Assignment:
When writing out the entries below, keep only the lines from the line with "定义 Node.js 依赖和脚本：" to the line with "- ref: a191d6f78e10268845b2", both included, exactly as they are, and leave the pictures aside.

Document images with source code
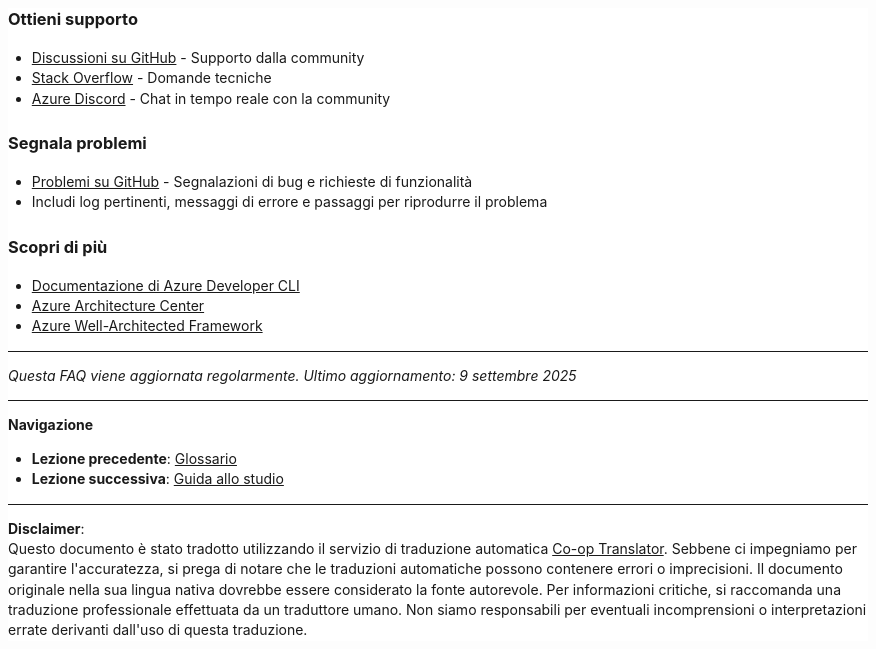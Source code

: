 ### **Ottieni supporto**  
- [Discussioni su GitHub](https://github.com/Azure/azure-dev/discussions) - Supporto dalla community  
- [Stack Overflow](https://stackoverflow.com/questions/tagged/azure-developer-cli) - Domande tecniche  
- [Azure Discord](https://discord.gg/azure) - Chat in tempo reale con la community  

### **Segnala problemi**  
- [Problemi su GitHub](https://github.com/Azure/azure-dev/issues/new) - Segnalazioni di bug e richieste di funzionalità  
- Includi log pertinenti, messaggi di errore e passaggi per riprodurre il problema  

### **Scopri di più**  
- [Documentazione di Azure Developer CLI](https://learn.microsoft.com/en-us/azure/developer/azure-developer-cli/)  
- [Azure Architecture Center](https://learn.microsoft.com/en-us/azure/architecture/)  
- [Azure Well-Architected Framework](https://learn.microsoft.com/en-us/azure/well-architected/)  

---

*Questa FAQ viene aggiornata regolarmente. Ultimo aggiornamento: 9 settembre 2025*  

---

**Navigazione**  
- **Lezione precedente**: [Glossario](glossary.md)  
- **Lezione successiva**: [Guida allo studio](study-guide.md)  

---

**Disclaimer**:  
Questo documento è stato tradotto utilizzando il servizio di traduzione automatica [Co-op Translator](https://github.com/Azure/co-op-translator). Sebbene ci impegniamo per garantire l'accuratezza, si prega di notare che le traduzioni automatiche possono contenere errori o imprecisioni. Il documento originale nella sua lingua nativa dovrebbe essere considerato la fonte autorevole. Per informazioni critiche, si raccomanda una traduzione professionale effettuata da un traduttore umano. Non siamo responsabili per eventuali incomprensioni o interpretazioni errate derivanti dall'uso di questa traduzione.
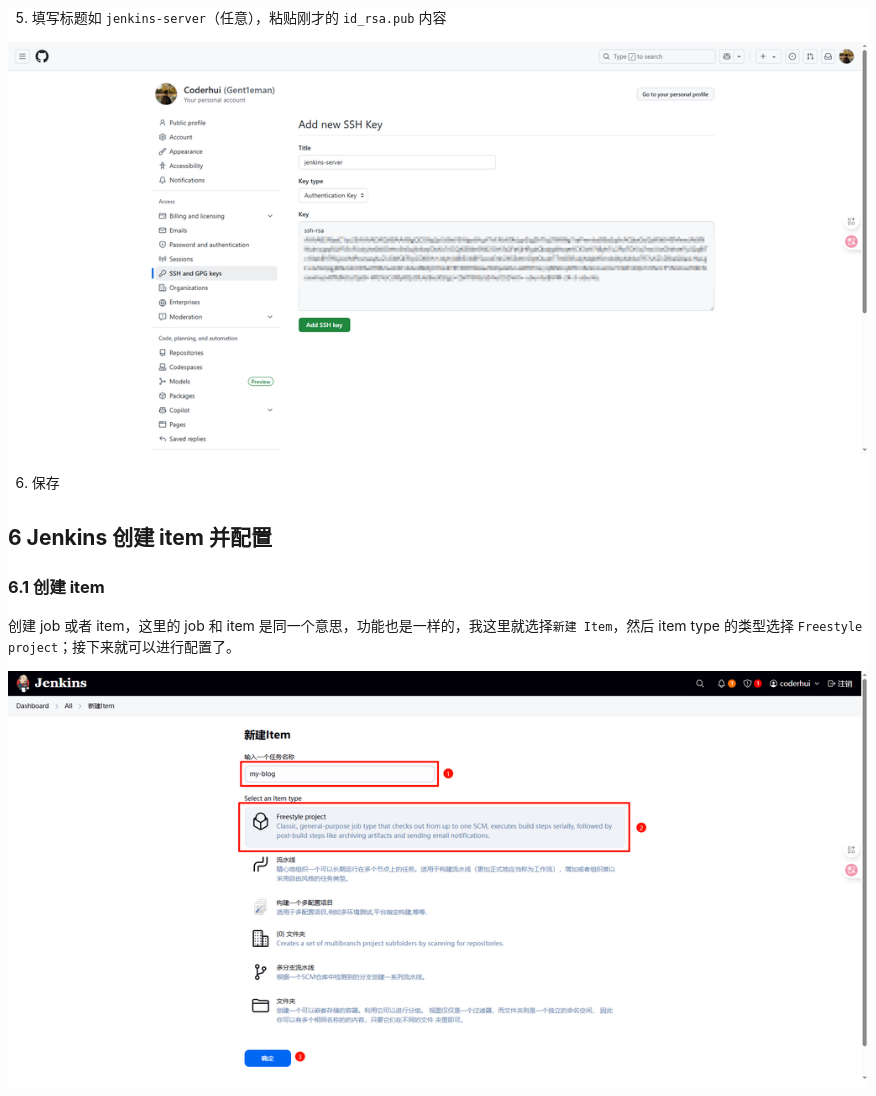 5. 填写标题如 `jenkins-server`（任意），粘贴刚才的 `id_rsa.pub` 内容

![](../images/Jenkins14.png)

6. 保存

## 6 Jenkins 创建 item 并配置

### 6.1 创建 item

创建 job 或者 item，这里的 job 和 item 是同一个意思，功能也是一样的，我这里就选择`新建 Item`，然后 item type 的类型选择 `Freestyle project`；接下来就可以进行配置了。

![](../images/Jenkins15.png)
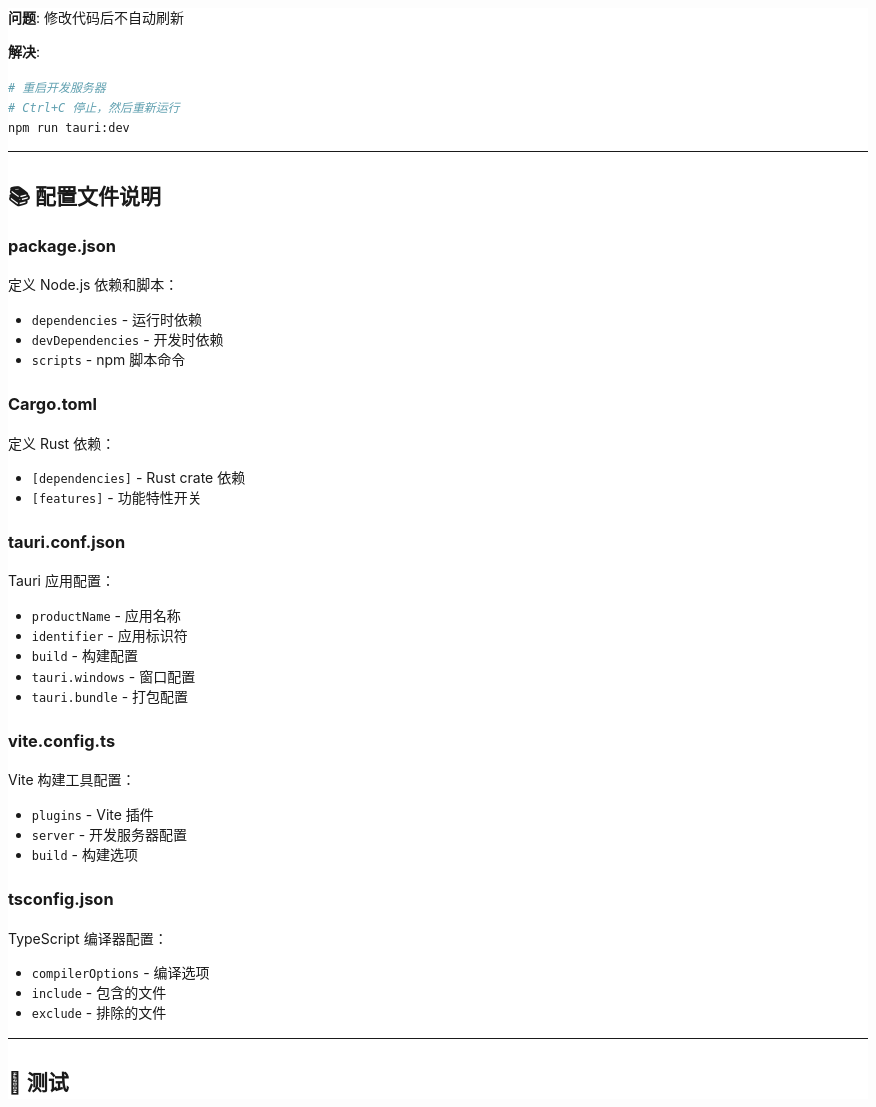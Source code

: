 **问题**: 修改代码后不自动刷新

**解决**:
```bash
# 重启开发服务器
# Ctrl+C 停止，然后重新运行
npm run tauri:dev
```

---

## 📚 配置文件说明

### package.json

定义 Node.js 依赖和脚本：
- `dependencies` - 运行时依赖
- `devDependencies` - 开发时依赖
- `scripts` - npm 脚本命令

### Cargo.toml

定义 Rust 依赖：
- `[dependencies]` - Rust crate 依赖
- `[features]` - 功能特性开关

### tauri.conf.json

Tauri 应用配置：
- `productName` - 应用名称
- `identifier` - 应用标识符
- `build` - 构建配置
- `tauri.windows` - 窗口配置
- `tauri.bundle` - 打包配置

### vite.config.ts

Vite 构建工具配置：
- `plugins` - Vite 插件
- `server` - 开发服务器配置
- `build` - 构建选项

### tsconfig.json

TypeScript 编译器配置：
- `compilerOptions` - 编译选项
- `include` - 包含的文件
- `exclude` - 排除的文件

---

## 🧪 测试
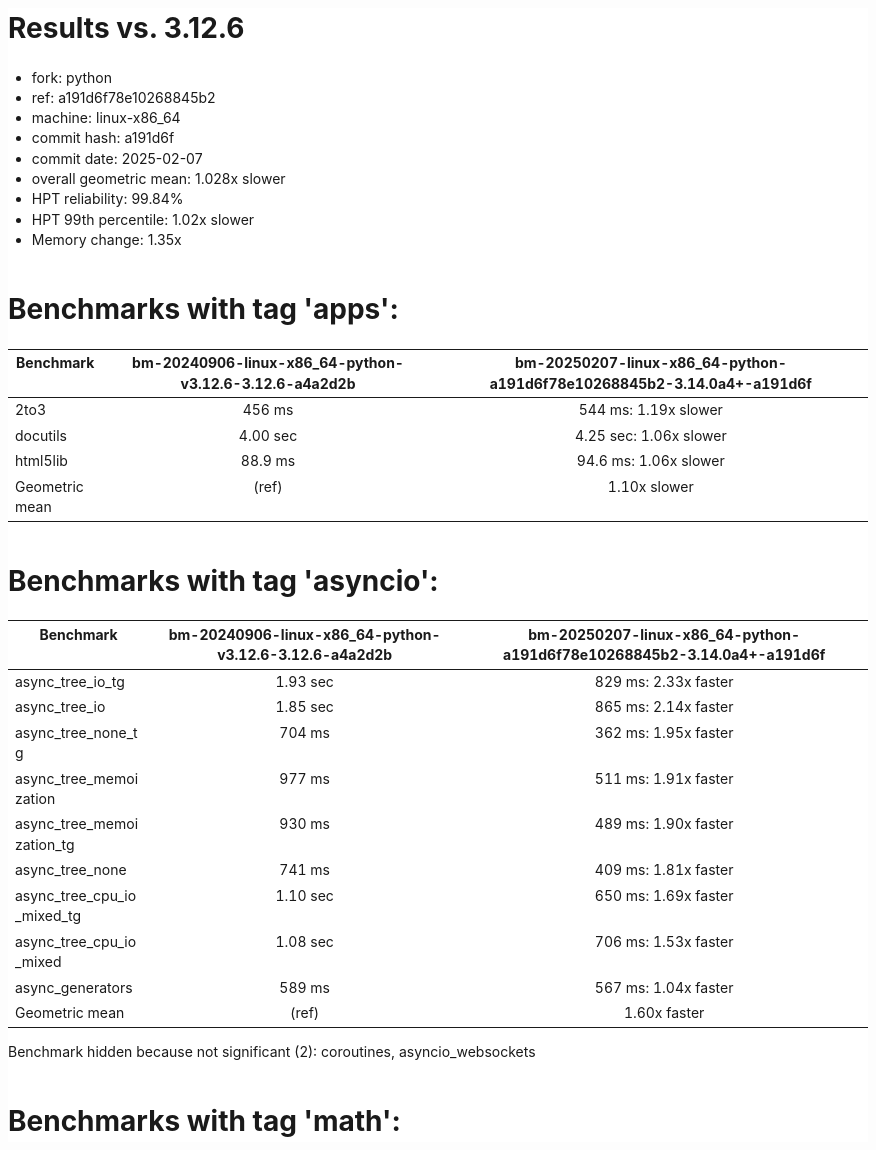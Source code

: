 # Results vs. 3.12.6

- fork: python
- ref: a191d6f78e10268845b2
- machine: linux-x86_64
- commit hash: a191d6f
- commit date: 2025-02-07
- overall geometric mean: 1.028x slower
- HPT reliability: 99.84%
- HPT 99th percentile: 1.02x slower
- Memory change: 1.35x

Benchmarks with tag 'apps':
===========================

| Benchmark      | bm-20240906-linux-x86_64-python-v3.12.6-3.12.6-a4a2d2b | bm-20250207-linux-x86_64-python-a191d6f78e10268845b2-3.14.0a4+-a191d6f |
|----------------|:------------------------------------------------------:|:----------------------------------------------------------------------:|
| 2to3           | 456 ms                                                 | 544 ms: 1.19x slower                                                   |
| docutils       | 4.00 sec                                               | 4.25 sec: 1.06x slower                                                 |
| html5lib       | 88.9 ms                                                | 94.6 ms: 1.06x slower                                                  |
| Geometric mean | (ref)                                                  | 1.10x slower                                                           |

Benchmarks with tag 'asyncio':
==============================

| Benchmark                  | bm-20240906-linux-x86_64-python-v3.12.6-3.12.6-a4a2d2b | bm-20250207-linux-x86_64-python-a191d6f78e10268845b2-3.14.0a4+-a191d6f |
|----------------------------|:------------------------------------------------------:|:----------------------------------------------------------------------:|
| async_tree_io_tg           | 1.93 sec                                               | 829 ms: 2.33x faster                                                   |
| async_tree_io              | 1.85 sec                                               | 865 ms: 2.14x faster                                                   |
| async_tree_none_tg         | 704 ms                                                 | 362 ms: 1.95x faster                                                   |
| async_tree_memoization     | 977 ms                                                 | 511 ms: 1.91x faster                                                   |
| async_tree_memoization_tg  | 930 ms                                                 | 489 ms: 1.90x faster                                                   |
| async_tree_none            | 741 ms                                                 | 409 ms: 1.81x faster                                                   |
| async_tree_cpu_io_mixed_tg | 1.10 sec                                               | 650 ms: 1.69x faster                                                   |
| async_tree_cpu_io_mixed    | 1.08 sec                                               | 706 ms: 1.53x faster                                                   |
| async_generators           | 589 ms                                                 | 567 ms: 1.04x faster                                                   |
| Geometric mean             | (ref)                                                  | 1.60x faster                                                           |

Benchmark hidden because not significant (2): coroutines, asyncio_websockets

Benchmarks with tag 'math':
===========================
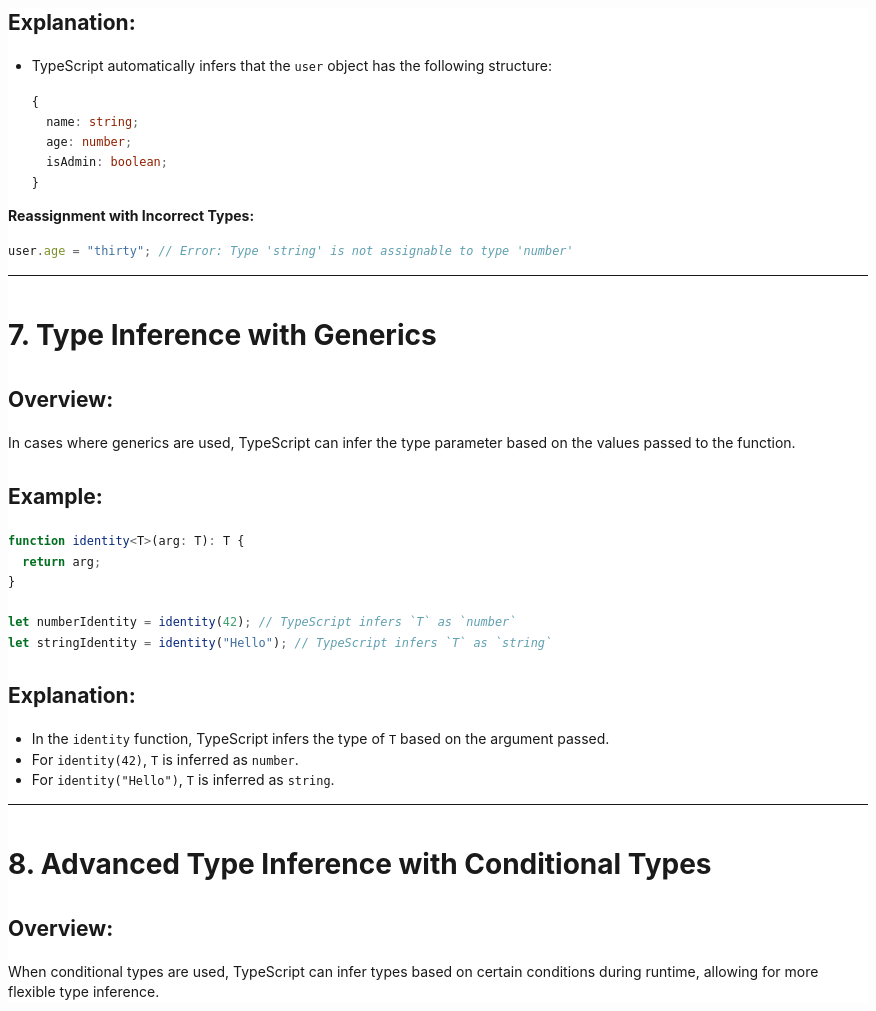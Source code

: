 ## Explanation:

- TypeScript automatically infers that the `user` object has the following structure:
  ```typescript
  {
    name: string;
    age: number;
    isAdmin: boolean;
  }
  ```

**Reassignment with Incorrect Types:**

```typescript
user.age = "thirty"; // Error: Type 'string' is not assignable to type 'number'
```

---

# 7. **Type Inference with Generics**

## Overview:

In cases where generics are used, TypeScript can infer the type parameter based on the values passed to the function.

## Example:

```typescript
function identity<T>(arg: T): T {
  return arg;
}

let numberIdentity = identity(42); // TypeScript infers `T` as `number`
let stringIdentity = identity("Hello"); // TypeScript infers `T` as `string`
```

## Explanation:

- In the `identity` function, TypeScript infers the type of `T` based on the argument passed.
- For `identity(42)`, `T` is inferred as `number`.
- For `identity("Hello")`, `T` is inferred as `string`.

---

# 8. **Advanced Type Inference with Conditional Types**

## Overview:

When conditional types are used, TypeScript can infer types based on certain conditions during runtime, allowing for more flexible type inference.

Exercise solution:
定义 Node.js 依赖和脚本：
- `dependencies` - 运行时依赖
- `devDependencies` - 开发时依赖
- `scripts` - npm 脚本命令

### Cargo.toml

定义 Rust 依赖：
- `[dependencies]` - Rust crate 依赖
- `[features]` - 功能特性开关

### tauri.conf.json

Tauri 应用配置：
- `productName` - 应用名称
- `identifier` - 应用标识符
- `build` - 构建配置
- `tauri.windows` - 窗口配置
- `tauri.bundle` - 打包配置

### vite.config.ts

Vite 构建工具配置：
- `plugins` - Vite 插件
- `server` - 开发服务器配置
- `build` - 构建选项

### tsconfig.json

TypeScript 编译器配置：
- `compilerOptions` - 编译选项
- `include` - 包含的文件
- `exclude` - 排除的文件

---

## 🧪 测试
Source code

: # Results vs. 3.12.6

- fork: python
- ref: a191d6f78e10268845b2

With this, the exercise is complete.